This Article is From Apr 18, 2018

Road Rage Verdict Flawed, Navjot Sidhu Tells Court, Stung By Own Party

The Congress government in Punjab had surprised Navjot Singh Sidhu last week when the government backed his conviction before the Supreme Court and contradicted his contention that Gurnam Singh had died of a cardiac arrest.

Road Rage Verdict Flawed, Navjot Sidhu Tells Court, Stung By Own Party

Navjot Singh Sidhu has questioned the basis of the High Court sentencing him to three years in jail

NEW DELHI: Fighting back the Punjab government which had supported his conviction, Punjab minister Navjot Singh Sidhu on Tuesday told the Supreme Court that the verdict sentencing him to three years in a road rage case was flawed and not based on medical evidence.

Mr Sidhu had allegedly hit a 65-year-old man, Gurnam Singh, on the head during an argument on a road in Patiala on 27 December 1988. Gurnam Singh died in hospital. A key point of Mr Sidhu's defence has been to question the conclusion that the death took place due to the assault.

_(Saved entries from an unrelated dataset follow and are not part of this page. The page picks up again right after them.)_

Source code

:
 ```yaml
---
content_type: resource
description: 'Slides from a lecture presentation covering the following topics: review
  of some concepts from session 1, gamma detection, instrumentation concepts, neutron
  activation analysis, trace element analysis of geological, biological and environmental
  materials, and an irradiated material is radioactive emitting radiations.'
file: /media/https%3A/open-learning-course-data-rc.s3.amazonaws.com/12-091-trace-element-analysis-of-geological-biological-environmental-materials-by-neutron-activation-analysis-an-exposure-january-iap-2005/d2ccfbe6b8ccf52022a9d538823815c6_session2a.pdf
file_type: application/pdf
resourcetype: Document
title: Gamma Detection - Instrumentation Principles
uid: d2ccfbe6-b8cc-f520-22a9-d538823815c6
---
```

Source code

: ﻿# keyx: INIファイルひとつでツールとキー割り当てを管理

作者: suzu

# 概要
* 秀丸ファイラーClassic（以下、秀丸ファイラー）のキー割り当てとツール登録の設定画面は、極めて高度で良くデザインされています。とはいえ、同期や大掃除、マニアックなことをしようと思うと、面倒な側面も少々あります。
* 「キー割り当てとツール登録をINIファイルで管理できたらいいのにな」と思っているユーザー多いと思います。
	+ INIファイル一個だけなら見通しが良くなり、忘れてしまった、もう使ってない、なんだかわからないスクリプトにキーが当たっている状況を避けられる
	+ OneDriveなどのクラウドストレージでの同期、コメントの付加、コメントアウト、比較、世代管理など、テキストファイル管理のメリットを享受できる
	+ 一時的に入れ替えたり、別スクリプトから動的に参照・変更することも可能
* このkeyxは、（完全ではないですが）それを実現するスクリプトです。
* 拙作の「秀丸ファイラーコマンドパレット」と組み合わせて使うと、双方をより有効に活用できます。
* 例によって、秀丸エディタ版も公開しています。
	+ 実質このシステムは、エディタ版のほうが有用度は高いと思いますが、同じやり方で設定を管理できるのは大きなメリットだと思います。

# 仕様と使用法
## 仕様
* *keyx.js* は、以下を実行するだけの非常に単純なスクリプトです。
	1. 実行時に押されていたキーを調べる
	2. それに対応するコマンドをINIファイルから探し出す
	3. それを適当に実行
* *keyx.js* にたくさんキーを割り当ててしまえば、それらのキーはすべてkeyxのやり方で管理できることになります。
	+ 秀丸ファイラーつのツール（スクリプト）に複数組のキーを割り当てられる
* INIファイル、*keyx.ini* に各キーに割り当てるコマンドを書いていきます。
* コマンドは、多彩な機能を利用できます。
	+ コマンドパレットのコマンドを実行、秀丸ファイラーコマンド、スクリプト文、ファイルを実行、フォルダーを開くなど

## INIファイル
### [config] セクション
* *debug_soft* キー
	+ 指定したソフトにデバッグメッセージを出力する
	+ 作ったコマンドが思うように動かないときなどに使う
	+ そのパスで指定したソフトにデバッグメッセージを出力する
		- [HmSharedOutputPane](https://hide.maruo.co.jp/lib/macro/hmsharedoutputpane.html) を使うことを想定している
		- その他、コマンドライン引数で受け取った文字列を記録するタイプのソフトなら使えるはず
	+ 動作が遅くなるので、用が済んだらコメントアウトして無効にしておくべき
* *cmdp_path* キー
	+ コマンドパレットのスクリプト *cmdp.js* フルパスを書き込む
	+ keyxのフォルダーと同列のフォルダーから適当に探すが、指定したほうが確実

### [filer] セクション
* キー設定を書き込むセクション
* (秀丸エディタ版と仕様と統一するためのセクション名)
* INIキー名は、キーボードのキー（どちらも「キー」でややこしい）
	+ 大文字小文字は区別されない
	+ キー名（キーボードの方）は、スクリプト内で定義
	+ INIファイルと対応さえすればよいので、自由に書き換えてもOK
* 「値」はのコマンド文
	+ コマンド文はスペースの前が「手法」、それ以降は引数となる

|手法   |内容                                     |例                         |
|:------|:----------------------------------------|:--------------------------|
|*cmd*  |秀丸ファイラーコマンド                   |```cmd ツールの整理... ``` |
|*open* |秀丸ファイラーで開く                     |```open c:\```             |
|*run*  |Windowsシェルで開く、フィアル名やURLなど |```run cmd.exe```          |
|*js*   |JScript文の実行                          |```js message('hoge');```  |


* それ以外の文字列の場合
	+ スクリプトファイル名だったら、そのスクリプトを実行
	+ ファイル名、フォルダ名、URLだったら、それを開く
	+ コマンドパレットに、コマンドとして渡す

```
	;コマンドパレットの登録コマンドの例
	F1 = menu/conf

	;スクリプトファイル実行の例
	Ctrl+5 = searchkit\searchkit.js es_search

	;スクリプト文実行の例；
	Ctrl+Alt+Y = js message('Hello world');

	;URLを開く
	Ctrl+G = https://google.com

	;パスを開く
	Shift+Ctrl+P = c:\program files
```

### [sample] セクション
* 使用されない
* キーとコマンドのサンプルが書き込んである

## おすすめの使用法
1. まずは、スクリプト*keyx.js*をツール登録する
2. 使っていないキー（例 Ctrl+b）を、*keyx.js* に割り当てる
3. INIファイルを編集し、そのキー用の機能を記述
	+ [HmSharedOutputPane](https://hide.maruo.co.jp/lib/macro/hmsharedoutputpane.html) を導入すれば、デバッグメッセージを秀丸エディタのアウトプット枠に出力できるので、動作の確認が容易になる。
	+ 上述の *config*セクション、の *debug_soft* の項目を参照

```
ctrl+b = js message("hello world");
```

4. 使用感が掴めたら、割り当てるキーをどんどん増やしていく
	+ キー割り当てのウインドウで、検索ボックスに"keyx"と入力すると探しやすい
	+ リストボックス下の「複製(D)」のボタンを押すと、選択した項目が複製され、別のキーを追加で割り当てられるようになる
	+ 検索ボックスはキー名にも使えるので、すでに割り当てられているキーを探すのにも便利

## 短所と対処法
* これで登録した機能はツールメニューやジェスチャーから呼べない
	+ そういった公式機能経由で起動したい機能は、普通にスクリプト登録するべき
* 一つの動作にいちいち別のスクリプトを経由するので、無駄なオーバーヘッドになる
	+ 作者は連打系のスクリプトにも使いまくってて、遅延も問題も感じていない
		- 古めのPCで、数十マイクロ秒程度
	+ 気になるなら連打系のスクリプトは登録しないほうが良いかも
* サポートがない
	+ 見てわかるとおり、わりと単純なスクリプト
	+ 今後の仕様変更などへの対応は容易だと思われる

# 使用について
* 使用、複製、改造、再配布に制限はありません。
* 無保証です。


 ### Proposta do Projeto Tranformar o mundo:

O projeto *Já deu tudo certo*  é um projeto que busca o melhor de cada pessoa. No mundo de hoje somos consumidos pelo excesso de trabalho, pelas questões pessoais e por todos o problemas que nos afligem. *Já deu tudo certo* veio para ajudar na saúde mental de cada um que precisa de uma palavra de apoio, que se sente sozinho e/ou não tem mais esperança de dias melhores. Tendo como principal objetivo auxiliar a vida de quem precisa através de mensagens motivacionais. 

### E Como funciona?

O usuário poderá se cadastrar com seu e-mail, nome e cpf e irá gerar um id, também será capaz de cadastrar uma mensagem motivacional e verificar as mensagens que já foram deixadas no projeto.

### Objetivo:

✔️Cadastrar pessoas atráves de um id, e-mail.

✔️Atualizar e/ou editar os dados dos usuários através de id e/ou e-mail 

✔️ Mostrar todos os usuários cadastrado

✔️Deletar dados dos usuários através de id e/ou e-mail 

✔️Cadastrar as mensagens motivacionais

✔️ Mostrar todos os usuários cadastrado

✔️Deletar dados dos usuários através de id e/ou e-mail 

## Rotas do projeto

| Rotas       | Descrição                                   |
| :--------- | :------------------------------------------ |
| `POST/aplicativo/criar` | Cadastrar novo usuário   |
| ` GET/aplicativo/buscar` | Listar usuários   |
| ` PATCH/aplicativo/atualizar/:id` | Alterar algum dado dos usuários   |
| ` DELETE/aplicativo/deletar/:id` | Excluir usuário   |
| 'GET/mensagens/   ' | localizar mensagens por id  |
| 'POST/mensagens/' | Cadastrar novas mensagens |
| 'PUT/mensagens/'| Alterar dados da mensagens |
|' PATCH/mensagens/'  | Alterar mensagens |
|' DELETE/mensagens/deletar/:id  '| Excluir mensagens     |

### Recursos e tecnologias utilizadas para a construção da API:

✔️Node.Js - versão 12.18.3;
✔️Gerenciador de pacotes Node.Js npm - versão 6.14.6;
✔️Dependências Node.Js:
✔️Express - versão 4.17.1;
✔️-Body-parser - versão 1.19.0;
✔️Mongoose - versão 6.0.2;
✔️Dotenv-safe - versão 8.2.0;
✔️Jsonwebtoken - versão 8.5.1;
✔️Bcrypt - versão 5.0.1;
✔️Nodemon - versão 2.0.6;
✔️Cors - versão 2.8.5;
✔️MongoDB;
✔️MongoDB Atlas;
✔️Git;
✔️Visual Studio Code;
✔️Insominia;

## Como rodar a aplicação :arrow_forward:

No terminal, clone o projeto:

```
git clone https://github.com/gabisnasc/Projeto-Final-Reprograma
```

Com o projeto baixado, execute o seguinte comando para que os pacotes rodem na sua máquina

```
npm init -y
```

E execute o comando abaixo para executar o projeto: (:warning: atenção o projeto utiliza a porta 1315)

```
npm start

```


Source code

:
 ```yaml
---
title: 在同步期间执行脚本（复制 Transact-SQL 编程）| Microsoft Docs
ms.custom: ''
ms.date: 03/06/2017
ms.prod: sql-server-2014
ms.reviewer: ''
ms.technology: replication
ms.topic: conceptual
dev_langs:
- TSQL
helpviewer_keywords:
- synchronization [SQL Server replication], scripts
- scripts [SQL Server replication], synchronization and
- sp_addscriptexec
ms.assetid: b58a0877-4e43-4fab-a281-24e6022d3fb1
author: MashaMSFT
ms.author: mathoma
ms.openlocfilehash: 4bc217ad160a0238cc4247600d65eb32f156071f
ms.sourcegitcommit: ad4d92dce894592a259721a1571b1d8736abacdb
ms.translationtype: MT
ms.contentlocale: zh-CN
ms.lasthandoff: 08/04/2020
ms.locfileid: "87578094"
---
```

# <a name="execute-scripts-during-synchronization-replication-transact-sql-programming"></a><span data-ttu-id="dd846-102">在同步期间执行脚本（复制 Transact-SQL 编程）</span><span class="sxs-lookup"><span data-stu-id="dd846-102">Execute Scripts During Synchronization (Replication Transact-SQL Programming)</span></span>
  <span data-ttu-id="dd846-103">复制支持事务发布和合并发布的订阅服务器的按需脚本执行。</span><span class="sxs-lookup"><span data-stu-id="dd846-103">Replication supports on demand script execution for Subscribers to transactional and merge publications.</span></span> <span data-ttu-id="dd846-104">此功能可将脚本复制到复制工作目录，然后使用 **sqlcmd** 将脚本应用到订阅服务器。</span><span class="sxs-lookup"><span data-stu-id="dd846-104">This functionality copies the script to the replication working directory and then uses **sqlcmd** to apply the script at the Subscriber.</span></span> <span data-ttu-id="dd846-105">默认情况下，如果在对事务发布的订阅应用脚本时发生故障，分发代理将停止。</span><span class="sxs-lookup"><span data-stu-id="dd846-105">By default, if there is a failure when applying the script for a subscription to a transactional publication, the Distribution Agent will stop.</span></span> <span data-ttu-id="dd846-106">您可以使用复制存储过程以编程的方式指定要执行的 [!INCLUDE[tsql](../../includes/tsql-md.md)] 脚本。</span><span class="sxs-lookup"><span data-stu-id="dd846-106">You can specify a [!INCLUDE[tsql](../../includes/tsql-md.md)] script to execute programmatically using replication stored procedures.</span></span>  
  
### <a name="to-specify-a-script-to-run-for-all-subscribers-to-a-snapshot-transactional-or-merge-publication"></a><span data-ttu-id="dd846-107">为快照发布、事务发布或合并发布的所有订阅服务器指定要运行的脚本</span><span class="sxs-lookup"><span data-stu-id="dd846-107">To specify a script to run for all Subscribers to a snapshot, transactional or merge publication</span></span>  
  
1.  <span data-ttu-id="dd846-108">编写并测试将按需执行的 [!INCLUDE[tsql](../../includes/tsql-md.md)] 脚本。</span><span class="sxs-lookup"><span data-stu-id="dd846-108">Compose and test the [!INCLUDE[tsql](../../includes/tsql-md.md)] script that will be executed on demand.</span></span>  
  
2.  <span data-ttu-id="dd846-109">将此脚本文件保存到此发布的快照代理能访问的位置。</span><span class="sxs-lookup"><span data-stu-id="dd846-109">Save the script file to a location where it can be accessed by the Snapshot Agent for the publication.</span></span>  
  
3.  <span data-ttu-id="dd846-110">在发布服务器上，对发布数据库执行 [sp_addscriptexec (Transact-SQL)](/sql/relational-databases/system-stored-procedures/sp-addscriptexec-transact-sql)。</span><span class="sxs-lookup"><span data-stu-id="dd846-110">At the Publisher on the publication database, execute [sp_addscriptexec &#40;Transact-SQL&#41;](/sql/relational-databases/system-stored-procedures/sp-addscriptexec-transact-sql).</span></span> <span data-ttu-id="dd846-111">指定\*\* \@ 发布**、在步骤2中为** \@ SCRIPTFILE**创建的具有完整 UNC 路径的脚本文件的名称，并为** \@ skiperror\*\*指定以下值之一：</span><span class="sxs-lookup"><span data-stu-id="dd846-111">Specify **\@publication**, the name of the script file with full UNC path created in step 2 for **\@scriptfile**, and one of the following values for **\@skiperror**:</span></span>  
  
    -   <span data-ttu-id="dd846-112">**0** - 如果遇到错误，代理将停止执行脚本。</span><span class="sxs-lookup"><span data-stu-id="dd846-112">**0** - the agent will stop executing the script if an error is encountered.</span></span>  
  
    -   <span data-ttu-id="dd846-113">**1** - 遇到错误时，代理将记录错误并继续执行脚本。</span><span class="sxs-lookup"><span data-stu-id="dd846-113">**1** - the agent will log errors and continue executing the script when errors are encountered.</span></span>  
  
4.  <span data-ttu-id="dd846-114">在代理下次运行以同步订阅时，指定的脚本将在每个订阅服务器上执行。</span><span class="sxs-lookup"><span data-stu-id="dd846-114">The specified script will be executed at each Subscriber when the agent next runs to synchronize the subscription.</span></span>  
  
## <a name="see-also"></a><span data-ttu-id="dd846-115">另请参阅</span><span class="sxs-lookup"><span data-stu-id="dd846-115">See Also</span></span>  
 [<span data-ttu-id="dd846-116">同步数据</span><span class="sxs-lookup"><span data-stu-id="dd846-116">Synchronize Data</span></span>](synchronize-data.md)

The trial court had cleared Mr Sidhu of the charge in 1999 but the Punjab and Haryana high court sentenced him to three years in jail in December 2006. The Supreme Court had suspended the sentence the next year.

Last week, the Punjab government had stunned Mr Sidhu when it backed his conviction and contradicted his contention that Gurnam Singh had died of a cardiac arrest.

Mr Sidhu, 54, had quit the BJP after representing Amritsar in Lok Sabha for two terms when the party ticket to contest from the city was given to Finance Minister Arun Jaitley in 2014. He had later joined the Congress, a party that he had run down during the years he was in the BJP, was once seen to be angling for the Deputy Chief Minister's post.

Mr Singh was appointed minister Punjab's tourism and local government minister. But that position did not help change the government's stance in the Supreme Court,

Chief Minister Amarinder Singh later told reporters that his government could not, after having taking the line that he was guilty before two other courts, contradict itself before the top court.

Mr Sidhu also told the Supreme Court bench of Justices J Chelameswar and SK Kaul that the three prosecution witnesses had spoken in "different language" before the trial court. Besides, only two of the six members of the medical board had not been examined as witnesses in the case.

"The findings (of the high court) were based on opinion and not on medical evidence. There was no rationale for this kind of an opinion," senior lawyer RS Cheema, appearing for Mr Sidhu, told the top court.

The former cricketer argued there was "ambiguity" regarding the actual cause of death of Patiala resident Gurnam Singh, who had died after he was allegedly given a fist blow by Mr Sidhu.

Two doctors, who were part of the board, were examined as witnesses in the case but the prosecution had not placed on record any material to show that there were deliberations among these experts regarding the cause of death. "The deficiency in the medical evidence was writ large," he said during the arguments which would continue tomorrow, according to news agency Press Trust of India.